It was shaping up to be a good day, thought Eric, as he twisting his left wrist with increasing effort to get the gyroball up to speed. A good day in a good week. Judith's report from the scene under Scollay Square was the second bit of really good news after Mike Fleming's remarkable reappearance.
Back when telephone switchboards were simple looms of wires and plug boards, different networks needed different wires. You could judge how important an official was by how many phone handsets he had on his desk. Life had been a lot simpler in those days. Today, Eric had just the one handset-and it plugged into his computer instead of a hole in the wall. He glanced at the clock in his taskbar to confirm the call was late, just as the computer rang.
"Smith here." He leaned back.
"Eric? Mandy in two-zero-two."
"Hi Mandy, Jim here. Y'all had a good day so far?"
"I'll take roll call." Eric grinned humorously. The list of names on the conference call was marching down the side of his screen. "Looks like we're missing Alain and Sonya. I'd give them another five minutes, but I've got places to be and meetings to go to, so if we can get started?"

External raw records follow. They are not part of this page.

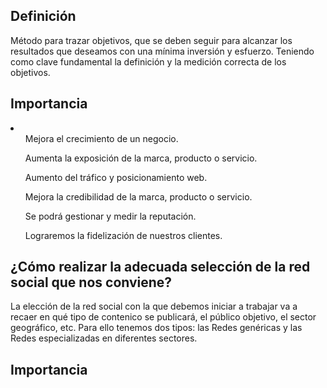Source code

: <h2>Definición</h2>
  Método para trazar objetivos, que se deben seguir para alcanzar los resultados que deseamos con una mínima inversión y esfuerzo.
  Teniendo como clave fundamental la definición y la medición correcta de los objetivos.
<h2>Importancia</h2>
    <li>
      <ul>
          Mejora el crecimiento de un negocio.
      </ul>
      <ul>
        Aumenta la exposición de la marca, producto o servicio.
      </ul>
      <ul>
        Aumento del tráfico y posicionamiento web.
      </ul>
      <ul>
        Mejora la credibilidad de la marca, producto o servicio.
      </ul>
      <ul>
        Se podrá gestionar y medir la reputación.
      </ul>
      <ul>
        Lograremos la fidelización de nuestros clientes.
      </ul>
    </li>
<h2>¿Cómo realizar la adecuada selección de la red social que nos conviene?</h2>
La elección de la red social con la que debemos iniciar a trabajar va a recaer en qué tipo de contenico se publicará, el público objetivo,
el sector geográfico, etc. Para ello tenemos dos tipos: las Redes genéricas y las Redes especializadas en diferentes sectores.

<h2>Importancia</h2>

The field ops conference call was under way. Like any policing or intelligence-gathering operation, the hunt for the cxtradimensional narcoterrorists called for coordination and intelligence sharing: and with agents scattered across four time zones it couldn't be carried out by calling everyone into a briefing room. But unlike a policing job, some aspects of the task were extraordinarily sensitive and could not be discussed, and unlike a normal intelligence operation, things were loo fluid and unstable to leave to the usual bureaucratic channels of written reports and weekly bulletins. So the daily ops call had become a fixture within FTO, or at least within that part of FTO that was focused on hunting the bad guys within the Continental United States. Each field office delegated a staff intelligence officer who could be trusted to filter the information stream for useful material and refrain from mentioning in public those projects that not everyone was cleared for. Or so the post-hoc justification went. In practice, they gave Eric a chance to keep a finger on the pulse of his department at ground level without spending all his time bouncing around the airline map.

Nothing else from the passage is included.